Morrissey, Alexis; Shi, Jeffrey; James, Daniela Q; Mahony, Shaun.
Affiliation
  • Morrissey A; Center for Eukaryotic Gene Regulation, Department of Biochemistry and Molecular Biology, The Pennsylvania State University, University Park, Pennsylvania 16802, USA.
  • Shi J; Center for Eukaryotic Gene Regulation, Department of Biochemistry and Molecular Biology, The Pennsylvania State University, University Park, Pennsylvania 16802, USA.

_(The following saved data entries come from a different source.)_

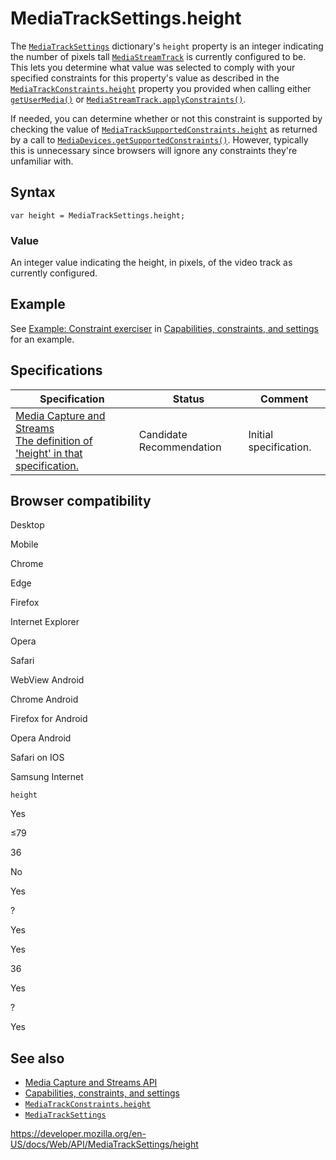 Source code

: # MediaTrackSettings.height

The [`MediaTrackSettings`](../mediatracksettings) dictionary's `height` property is an integer indicating the number of pixels tall [`MediaStreamTrack`](../mediastreamtrack) is currently configured to be. This lets you determine what value was selected to comply with your specified constraints for this property's value as described in the [`MediaTrackConstraints.height`](../mediatrackconstraints/height) property you provided when calling either [`getUserMedia()`](../mediadevices/getusermedia) or [`MediaStreamTrack.applyConstraints()`](../mediastreamtrack/applyconstraints).

If needed, you can determine whether or not this constraint is supported by checking the value of [`MediaTrackSupportedConstraints.height`](../mediatracksupportedconstraints/height) as returned by a call to [`MediaDevices.getSupportedConstraints()`](../mediadevices/getsupportedconstraints). However, typically this is unnecessary since browsers will ignore any constraints they're unfamiliar with.

## Syntax

    var height = MediaTrackSettings.height;

### Value

An integer value indicating the height, in pixels, of the video track as currently configured.

## Example

See [Example: Constraint exerciser](#) in [Capabilities, constraints, and settings](../media_streams_api/constraints) for an example.

## Specifications

<table><thead><tr class="header"><th>Specification</th><th>Status</th><th>Comment</th></tr></thead><tbody><tr class="odd"><td><a href="https://w3c.github.io/mediacapture-main/#dom-mediatracksettings-height">Media Capture and Streams<br />
<span class="small">The definition of 'height' in that specification.</span></a></td><td><span class="spec-cr">Candidate Recommendation</span></td><td>Initial specification.</td></tr></tbody></table>

## Browser compatibility

Desktop

Mobile

Chrome

Edge

Firefox

Internet Explorer

Opera

Safari

WebView Android

Chrome Android

Firefox for Android

Opera Android

Safari on IOS

Samsung Internet

`height`

Yes

≤79

36

No

Yes

?

Yes

Yes

36

Yes

?

Yes

## See also

- [Media Capture and Streams API](../media_streams_api)
- [Capabilities, constraints, and settings](../media_streams_api/constraints)
- [`MediaTrackConstraints.height`](../mediatrackconstraints/height)
- [`MediaTrackSettings`](../mediatracksettings)

<a href="https://developer.mozilla.org/en-US/docs/Web/API/MediaTrackSettings/height" class="_attribution-link">https://developer.mozilla.org/en-US/docs/Web/API/MediaTrackSettings/height</a>

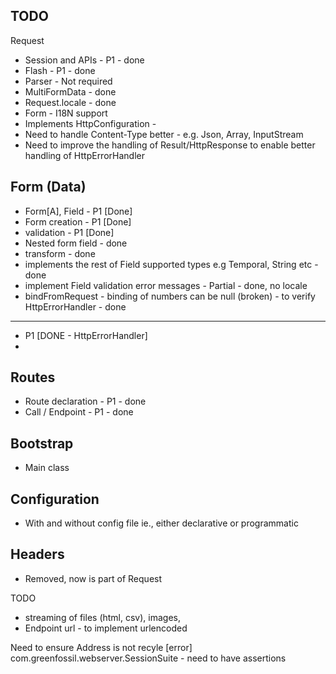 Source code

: TODO 
---
Request
+ Session and APIs - P1 - done
+ Flash - P1 - done
+ Parser - Not required
+ MultiFormData - done
+ Request.locale - done
+ Form - I18N support
+ Implements HttpConfiguration -
+ Need to handle Content-Type better - e.g. Json, Array, InputStream
+ Need to improve the handling of Result/HttpResponse to enable better handling of HttpErrorHandler

Form (Data)
---
+ Form[A], Field - P1 [Done]
+ Form creation - P1 [Done]
+ validation - P1  [Done]
+ Nested form field - done
+ transform - done
+ implements the rest of Field supported types e.g Temporal, String etc - done
+ implement Field validation error messages - Partial - done, no locale
+ bindFromRequest - binding of numbers can be null (broken) - to verify
HttpErrorHandler - done
---
+ P1 [DONE - HttpErrorHandler]
+ 
Routes
---
+ Route declaration - P1 - done
+ Call / Endpoint - P1 - done


Bootstrap
---
+ Main class

Configuration
---
+ With and without config file ie., either declarative or programmatic


Headers
---
+ Removed, now is part of Request

TODO
+ streaming of files (html, csv), images, 
+ Endpoint url - to implement urlencoded


Need to ensure Address is not recyle
[error] 	com.greenfossil.webserver.SessionSuite - need to have assertions

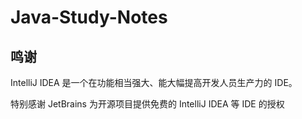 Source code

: # Java-Study-Notes

## 鸣谢
IntelliJ IDEA 是一个在功能相当强大、能大幅提高开发人员生产力的 IDE。

特别感谢 JetBrains 为开源项目提供免费的 IntelliJ IDEA 等 IDE 的授权
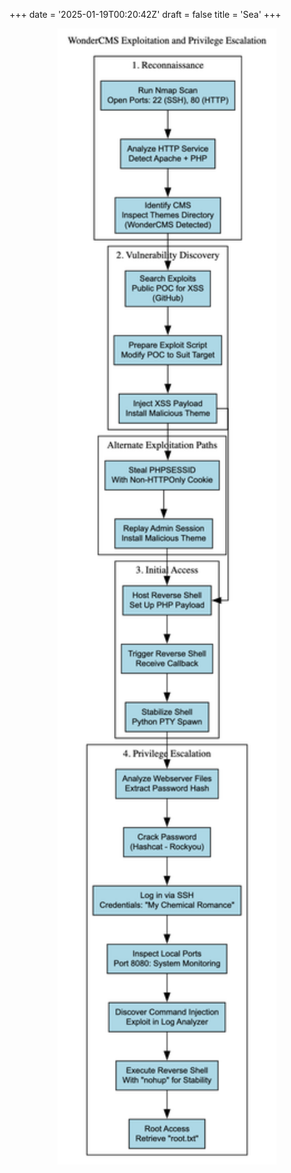 +++
date = '2025-01-19T00:20:42Z'
draft = false
title = 'Sea'
+++

<center><img src="/images/sea.png" width="350"/></center></br>
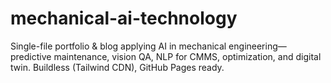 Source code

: # mechanical-ai-technology
Single-file portfolio &amp; blog applying AI in mechanical engineering—predictive maintenance, vision QA, NLP for CMMS, optimization, and digital twin. Buildless (Tailwind CDN), GitHub Pages ready.
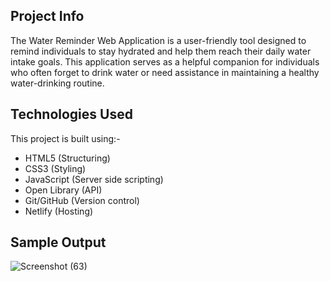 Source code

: ## Project Info 
The Water Reminder Web Application is a user-friendly tool designed to remind individuals to stay hydrated and help them reach their daily water intake goals. This application serves as a helpful companion for individuals who often forget to drink water or need assistance in maintaining a healthy water-drinking routine.

## Technologies Used
This project is built using:-  
 - HTML5 (Structuring)  
 - CSS3 (Styling)  
 - JavaScript (Server side scripting)  
 - Open Library (API)  
 - Git/GitHub (Version control)  
 - Netlify (Hosting)

## Sample Output
![Screenshot (63)](https://github.com/krutika-ladani/Front-End-Projects/assets/119760273/d17e0373-7e0b-4aa4-9c55-71de5c2ef478)
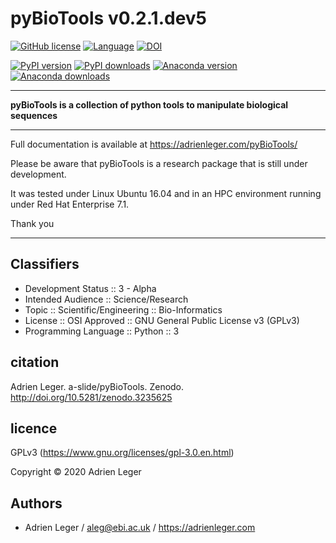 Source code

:# pyBioTools v0.2.1.dev5

[![GitHub license](https://img.shields.io/github/license/a-slide/pyBioTools.svg)](https://github.com/a-slide/pyBioTools/blob/master/LICENSE)
[![Language](https://img.shields.io/badge/Language-Python3-yellow.svg)](https://www.python.org/)
[![DOI](https://zenodo.org/badge/111435767.svg)](https://zenodo.org/badge/latestdoi/111435767)

[![PyPI version](https://badge.fury.io/py/pyBioTools.svg)](https://badge.fury.io/py/pyBioTools)
[![PyPI downloads](https://pepy.tech/badge/pyBioTools)](https://pepy.tech/project/pyBioTools)
[![Anaconda version](https://anaconda.org/aleg/pybiotools/badges/version.svg)](https://anaconda.org/aleg/pybiotools)
[![Anaconda downloads](https://anaconda.org/aleg/pybiotools/badges/downloads.svg)](https://anaconda.org/aleg/pybiotools)

---

**pyBioTools is a collection of python tools to manipulate biological sequences**

---

Full documentation is available at https://adrienleger.com/pyBioTools/

Please be aware that pyBioTools is a research package that is still under development.

It was tested under Linux Ubuntu 16.04 and in an HPC environment running under Red Hat Enterprise 7.1.

Thank you

---

## Classifiers

* Development Status :: 3 - Alpha
* Intended Audience :: Science/Research
* Topic :: Scientific/Engineering :: Bio-Informatics
* License :: OSI Approved :: GNU General Public License v3 (GPLv3)
* Programming Language :: Python :: 3

## citation

Adrien Leger. a-slide/pyBioTools. Zenodo. http://doi.org/10.5281/zenodo.3235625

## licence

GPLv3 (https://www.gnu.org/licenses/gpl-3.0.en.html)

Copyright © 2020 Adrien Leger

## Authors

* Adrien Leger / aleg@ebi.ac.uk / https://adrienleger.com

  • James DQ; Center for Eukaryotic Gene Regulation, Department of Biochemistry and Molecular Biology, The Pennsylvania State University, University Park, Pennsylvania 16802, USA.
  • Mahony S; Center for Eukaryotic Gene Regulation, Department of Biochemistry and Molecular Biology, The Pennsylvania State University, University Park, Pennsylvania 16802, USA mahony@psu.edu.
Genome Res ; 34(6): 937-951, 2024 Jul 23.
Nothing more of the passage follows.